# OVERVIEW

In this assignment, you will perform a supervised text regression task. The data for the task will consist of student essays from The William and Flora Hewlett Foundation. The dataset was created to assist in the design of solutions for automated grading of student-written essays. You will use a subset of this dataset and predict the scores of the essays.

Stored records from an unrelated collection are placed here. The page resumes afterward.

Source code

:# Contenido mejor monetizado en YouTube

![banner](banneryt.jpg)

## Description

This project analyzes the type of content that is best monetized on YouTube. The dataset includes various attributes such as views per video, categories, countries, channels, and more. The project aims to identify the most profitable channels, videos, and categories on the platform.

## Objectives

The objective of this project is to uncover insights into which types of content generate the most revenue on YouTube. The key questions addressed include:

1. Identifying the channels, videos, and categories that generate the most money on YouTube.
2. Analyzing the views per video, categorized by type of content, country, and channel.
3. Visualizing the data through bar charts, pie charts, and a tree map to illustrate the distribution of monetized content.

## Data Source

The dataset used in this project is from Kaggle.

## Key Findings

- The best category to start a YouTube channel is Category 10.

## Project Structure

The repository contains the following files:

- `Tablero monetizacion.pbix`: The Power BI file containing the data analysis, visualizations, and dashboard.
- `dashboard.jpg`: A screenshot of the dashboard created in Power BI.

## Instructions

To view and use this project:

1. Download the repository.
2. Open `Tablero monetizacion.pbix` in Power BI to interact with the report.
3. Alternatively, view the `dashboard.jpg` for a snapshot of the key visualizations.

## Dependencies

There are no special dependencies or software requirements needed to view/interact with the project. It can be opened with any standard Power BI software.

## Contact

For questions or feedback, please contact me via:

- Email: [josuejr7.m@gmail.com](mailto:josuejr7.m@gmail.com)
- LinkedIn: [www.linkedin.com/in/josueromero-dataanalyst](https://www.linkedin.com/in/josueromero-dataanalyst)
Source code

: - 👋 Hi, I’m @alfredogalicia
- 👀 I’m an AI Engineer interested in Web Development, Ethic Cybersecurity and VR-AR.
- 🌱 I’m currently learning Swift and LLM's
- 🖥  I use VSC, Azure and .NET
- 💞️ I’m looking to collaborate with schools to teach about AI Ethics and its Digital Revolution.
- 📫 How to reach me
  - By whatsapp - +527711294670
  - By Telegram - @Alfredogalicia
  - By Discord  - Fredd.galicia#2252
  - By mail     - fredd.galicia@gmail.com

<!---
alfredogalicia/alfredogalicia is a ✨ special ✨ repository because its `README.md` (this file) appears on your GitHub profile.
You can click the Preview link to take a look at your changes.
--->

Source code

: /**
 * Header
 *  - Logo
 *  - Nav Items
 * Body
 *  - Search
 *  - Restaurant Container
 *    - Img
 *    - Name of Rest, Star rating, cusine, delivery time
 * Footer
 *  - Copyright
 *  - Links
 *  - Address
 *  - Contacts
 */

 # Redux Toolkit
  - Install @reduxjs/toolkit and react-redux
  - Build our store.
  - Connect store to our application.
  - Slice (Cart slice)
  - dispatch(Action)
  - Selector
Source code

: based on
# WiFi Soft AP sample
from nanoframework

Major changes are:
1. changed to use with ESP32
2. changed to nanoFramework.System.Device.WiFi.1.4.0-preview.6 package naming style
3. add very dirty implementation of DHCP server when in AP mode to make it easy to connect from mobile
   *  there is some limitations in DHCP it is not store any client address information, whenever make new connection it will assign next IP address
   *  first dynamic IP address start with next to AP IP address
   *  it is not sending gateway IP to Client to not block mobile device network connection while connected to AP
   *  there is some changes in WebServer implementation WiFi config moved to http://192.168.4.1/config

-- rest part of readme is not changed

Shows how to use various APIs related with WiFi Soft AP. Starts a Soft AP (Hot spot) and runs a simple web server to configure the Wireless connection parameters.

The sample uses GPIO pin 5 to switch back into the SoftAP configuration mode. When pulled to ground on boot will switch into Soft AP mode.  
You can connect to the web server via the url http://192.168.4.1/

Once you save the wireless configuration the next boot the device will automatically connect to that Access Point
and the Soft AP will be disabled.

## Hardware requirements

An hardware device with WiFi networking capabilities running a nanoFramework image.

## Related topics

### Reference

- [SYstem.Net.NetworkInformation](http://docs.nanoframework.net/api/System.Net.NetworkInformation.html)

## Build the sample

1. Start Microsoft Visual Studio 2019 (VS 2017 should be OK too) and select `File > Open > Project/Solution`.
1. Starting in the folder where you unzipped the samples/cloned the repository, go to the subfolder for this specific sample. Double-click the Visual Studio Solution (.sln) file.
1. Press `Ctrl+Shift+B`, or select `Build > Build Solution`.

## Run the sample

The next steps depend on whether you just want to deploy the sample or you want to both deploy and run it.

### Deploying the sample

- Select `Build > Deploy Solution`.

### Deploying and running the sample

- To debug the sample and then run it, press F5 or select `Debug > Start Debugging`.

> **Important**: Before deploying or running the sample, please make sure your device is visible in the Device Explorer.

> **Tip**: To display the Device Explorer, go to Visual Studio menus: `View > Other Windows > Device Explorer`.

You may not use external data to make predictions. 

You will be provided with `training_set_rel.tsv` which contain the text of the essay and the score of each essay.



# PART 1: SETUP

### Q0: Run the following code! 
    
For reproducibility purposes, you will set the random seeds for NumPy and TensorFlow as 1234.  This way, all random steps will produce the same answers.


In [None]:
from numpy.random import seed

import tensorflow as tf

seed(1234)

tf.random.set_seed(seed = 1234)


### Q1: Load the data

We will use data from the [automated essay scoring task](https://www.kaggle.com/c/asap-aes) on Kaggle.

We will only use the training data, which we have provided for you -- you don't need to download anything from Kaggle.

Access the file `training_set_rel.tsv` as provided.  

Use the pandas function `read_csv`, with the parameter `sep=\t` because this is a tab-separated value file (tsv) and `encoding=latin`. 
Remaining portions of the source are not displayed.